(Plain-text document sources)

───

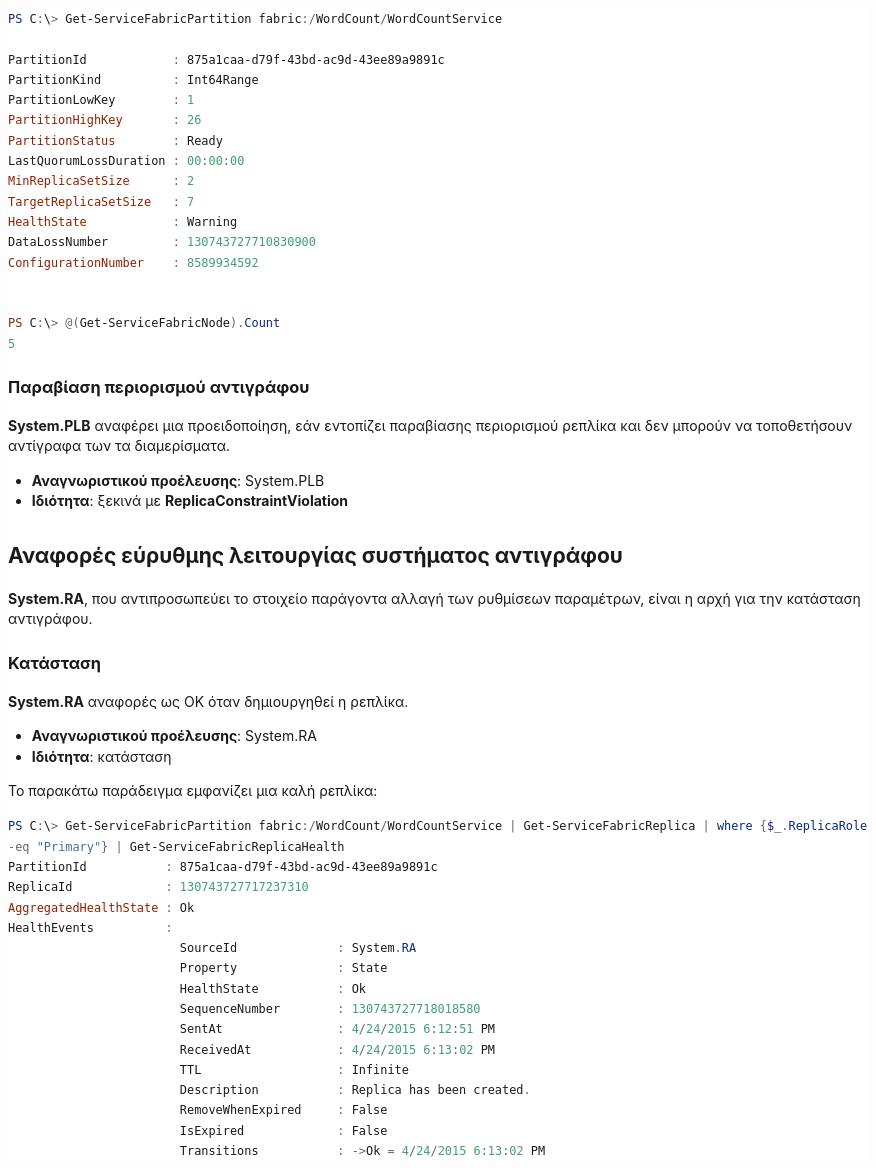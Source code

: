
 ```powershell
PS C:\> Get-ServiceFabricPartition fabric:/WordCount/WordCountService

PartitionId            : 875a1caa-d79f-43bd-ac9d-43ee89a9891c
PartitionKind          : Int64Range
PartitionLowKey        : 1
PartitionHighKey       : 26
PartitionStatus        : Ready
LastQuorumLossDuration : 00:00:00
MinReplicaSetSize      : 2
TargetReplicaSetSize   : 7
HealthState            : Warning
DataLossNumber         : 130743727710830900
ConfigurationNumber    : 8589934592


PS C:\> @(Get-ServiceFabricNode).Count
5
```

### <a name="replica-constraint-violation"></a>Παραβίαση περιορισμού αντιγράφου
**System.PLB** αναφέρει μια προειδοποίηση, εάν εντοπίζει παραβίασης περιορισμού ρεπλίκα και δεν μπορούν να τοποθετήσουν αντίγραφα των τα διαμερίσματα.

- **Αναγνωριστικού προέλευσης**: System.PLB
- **Ιδιότητα**: ξεκινά με **ReplicaConstraintViolation**

## <a name="replica-system-health-reports"></a>Αναφορές εύρυθμης λειτουργίας συστήματος αντιγράφου
**System.RA**, που αντιπροσωπεύει το στοιχείο παράγοντα αλλαγή των ρυθμίσεων παραμέτρων, είναι η αρχή για την κατάσταση αντιγράφου.

### <a name="state"></a>Κατάσταση
**System.RA** αναφορές ως OK όταν δημιουργηθεί η ρεπλίκα.

- **Αναγνωριστικού προέλευσης**: System.RA
- **Ιδιότητα**: κατάσταση

Το παρακάτω παράδειγμα εμφανίζει μια καλή ρεπλίκα:

```powershell
PS C:\> Get-ServiceFabricPartition fabric:/WordCount/WordCountService | Get-ServiceFabricReplica | where {$_.ReplicaRole -eq "Primary"} | Get-ServiceFabricReplicaHealth
PartitionId           : 875a1caa-d79f-43bd-ac9d-43ee89a9891c
ReplicaId             : 130743727717237310
AggregatedHealthState : Ok
HealthEvents          :
                        SourceId              : System.RA
                        Property              : State
                        HealthState           : Ok
                        SequenceNumber        : 130743727718018580
                        SentAt                : 4/24/2015 6:12:51 PM
                        ReceivedAt            : 4/24/2015 6:13:02 PM
                        TTL                   : Infinite
                        Description           : Replica has been created.
                        RemoveWhenExpired     : False
                        IsExpired             : False
                        Transitions           : ->Ok = 4/24/2015 6:13:02 PM
```
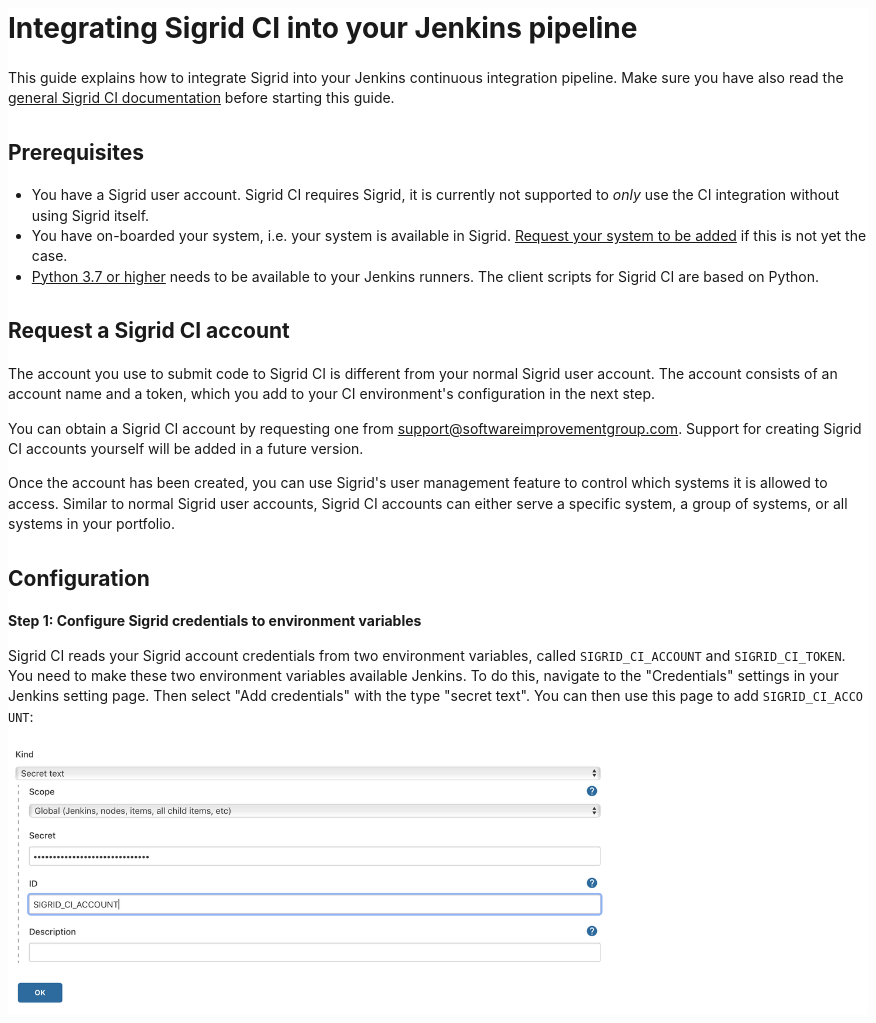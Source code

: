 Integrating Sigrid CI into your Jenkins pipeline
================================================

This guide explains how to integrate Sigrid into your Jenkins continuous integration pipeline. Make sure you have also read the [general Sigrid CI documentation](README.md) before starting this guide. 

## Prerequisites

- You have a Sigrid user account. Sigrid CI requires Sigrid, it is currently not supported to *only* use the CI integration without using Sigrid itself.
- You have on-boarded your system, i.e. your system is available in Sigrid. [Request your system to be added](mailto:support@softwareimprovementgroup.com) if this is not yet the case.
- [Python 3.7 or higher](https://www.python.org) needs to be available to your Jenkins runners. The client scripts for Sigrid CI are based on Python.

## Request a Sigrid CI account

The account you use to submit code to Sigrid CI is different from your normal Sigrid user account. The account consists of an account name and a token, which you add to your CI environment's configuration in the next step. 

You can obtain a Sigrid CI account by requesting one from [support@softwareimprovementgroup.com](mailto:support@softwareimprovementgroup.com). Support for creating Sigrid CI accounts yourself will be added in a future version.

Once the account has been created, you can use Sigrid's user management feature to control which systems it is allowed to access. Similar to normal Sigrid user accounts, Sigrid CI accounts can either serve a specific system, a group of systems, or all systems in your portfolio.

## Configuration

**Step 1: Configure Sigrid credentials to environment variables**

Sigrid CI reads your Sigrid account credentials from two environment variables, called `SIGRID_CI_ACCOUNT` and `SIGRID_CI_TOKEN`. You need to make these two environment variables available Jenkins. To do this, navigate to the "Credentials" settings in your Jenkins setting page. Then select "Add credentials" with the type "secret text". You can then use this page to add `SIGRID_CI_ACCOUNT`:

<img src="images/jenkins-credentials.png" width="600" />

───

TASK STATEMENT >> Scan the data above for the word "accounts" and report every line where it is found.

EXERCISE OUTPUT >>
You can obtain a Sigrid CI account by requesting one from [support@softwareimprovementgroup.com](mailto:support@softwareimprovementgroup.com). Support for creating Sigrid CI accounts yourself will be added in a future version.
Once the account has been created, you can use Sigrid's user management feature to control which systems it is allowed to access. Similar to normal Sigrid user accounts, Sigrid CI accounts can either serve a specific system, a group of systems, or all systems in your portfolio.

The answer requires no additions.